- Your task
Every entry below is to be copied exactly, apart from any picture it holds.

+++ Dataset

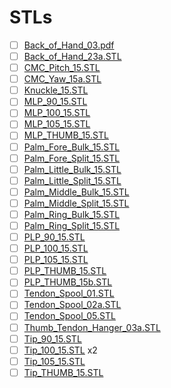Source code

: # STLs

- [ ] [Back_of_Hand_03.pdf](./Back_of_Hand_03.pdf)
- [ ] [Back_of_Hand_23a.STL](./Back_of_Hand_23a.STL)
- [ ] [CMC_Pitch_15.STL](./CMC_Pitch_15.STL)
- [ ] [CMC_Yaw_15a.STL](./CMC_Yaw_15a.STL)
- [ ] [Knuckle_15.STL](./Knuckle_15.STL)
- [ ] [MLP_90_15.STL](./MLP_90_15.STL)
- [ ] [MLP_100_15.STL](./MLP_100_15.STL)
- [ ] [MLP_105_15.STL](./MLP_105_15.STL)
- [ ] [MLP_THUMB_15.STL](./MLP_THUMB_15.STL)
- [ ] [Palm_Fore_Bulk_15.STL](./Palm_Fore_Bulk_15.STL)
- [ ] [Palm_Fore_Split_15.STL](./Palm_Fore_Split_15.STL)
- [ ] [Palm_Little_Bulk_15.STL](./Palm_Little_Bulk_15.STL)
- [ ] [Palm_Little_Split_15.STL](./Palm_Little_Split_15.STL)
- [ ] [Palm_Middle_Bulk_15.STL](./Palm_Middle_Bulk_15.STL)
- [ ] [Palm_Middle_Split_15.STL](./Palm_Middle_Split_15.STL)
- [ ] [Palm_Ring_Bulk_15.STL](./Palm_Ring_Bulk_15.STL)
- [ ] [Palm_Ring_Split_15.STL](./Palm_Ring_Split_15.STL)
- [ ] [PLP_90_15.STL](./PLP_90_15.STL)
- [ ] [PLP_100_15.STL](./PLP_100_15.STL)
- [ ] [PLP_105_15.STL](./PLP_105_15.STL)
- [ ] [PLP_THUMB_15.STL](./PLP_THUMB_15.STL)
- [ ] [PLP_THUMB_15b.STL](./PLP_THUMB_15b.STL)
- [ ] [Tendon_Spool_01.STL](./Tendon_Spool_01.STL)
- [ ] [Tendon_Spool_02a.STL](./Tendon_Spool_02a.STL)
- [ ] [Tendon_Spool_05.STL](./Tendon_Spool_05.STL)
- [ ] [Thumb_Tendon_Hanger_03a.STL](./Thumb_Tendon_Hanger_03a.STL)
- [ ] [Tip_90_15.STL](./Tip_90_15.STL)
- [ ] [Tip_100_15.STL](./Tip_100_15.STL) x2
- [ ] [Tip_105_15.STL](./Tip_105_15.STL)
- [ ] [Tip_THUMB_15.STL](./Tip_THUMB_15.STL)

++++++

- Result of the exercise
Source code

: # STLs

- [ ] [Back_of_Hand_03.pdf](./Back_of_Hand_03.pdf)
- [ ] [Back_of_Hand_23a.STL](./Back_of_Hand_23a.STL)
- [ ] [CMC_Pitch_15.STL](./CMC_Pitch_15.STL)
- [ ] [CMC_Yaw_15a.STL](./CMC_Yaw_15a.STL)
- [ ] [Knuckle_15.STL](./Knuckle_15.STL)
- [ ] [MLP_90_15.STL](./MLP_90_15.STL)
- [ ] [MLP_100_15.STL](./MLP_100_15.STL)
- [ ] [MLP_105_15.STL](./MLP_105_15.STL)
- [ ] [MLP_THUMB_15.STL](./MLP_THUMB_15.STL)
- [ ] [Palm_Fore_Bulk_15.STL](./Palm_Fore_Bulk_15.STL)
- [ ] [Palm_Fore_Split_15.STL](./Palm_Fore_Split_15.STL)
- [ ] [Palm_Little_Bulk_15.STL](./Palm_Little_Bulk_15.STL)
- [ ] [Palm_Little_Split_15.STL](./Palm_Little_Split_15.STL)
- [ ] [Palm_Middle_Bulk_15.STL](./Palm_Middle_Bulk_15.STL)
- [ ] [Palm_Middle_Split_15.STL](./Palm_Middle_Split_15.STL)
- [ ] [Palm_Ring_Bulk_15.STL](./Palm_Ring_Bulk_15.STL)
- [ ] [Palm_Ring_Split_15.STL](./Palm_Ring_Split_15.STL)
- [ ] [PLP_90_15.STL](./PLP_90_15.STL)
- [ ] [PLP_100_15.STL](./PLP_100_15.STL)
- [ ] [PLP_105_15.STL](./PLP_105_15.STL)
- [ ] [PLP_THUMB_15.STL](./PLP_THUMB_15.STL)
- [ ] [PLP_THUMB_15b.STL](./PLP_THUMB_15b.STL)
- [ ] [Tendon_Spool_01.STL](./Tendon_Spool_01.STL)
- [ ] [Tendon_Spool_02a.STL](./Tendon_Spool_02a.STL)
- [ ] [Tendon_Spool_05.STL](./Tendon_Spool_05.STL)
- [ ] [Thumb_Tendon_Hanger_03a.STL](./Thumb_Tendon_Hanger_03a.STL)
- [ ] [Tip_90_15.STL](./Tip_90_15.STL)
- [ ] [Tip_100_15.STL](./Tip_100_15.STL) x2
- [ ] [Tip_105_15.STL](./Tip_105_15.STL)
- [ ] [Tip_THUMB_15.STL](./Tip_THUMB_15.STL)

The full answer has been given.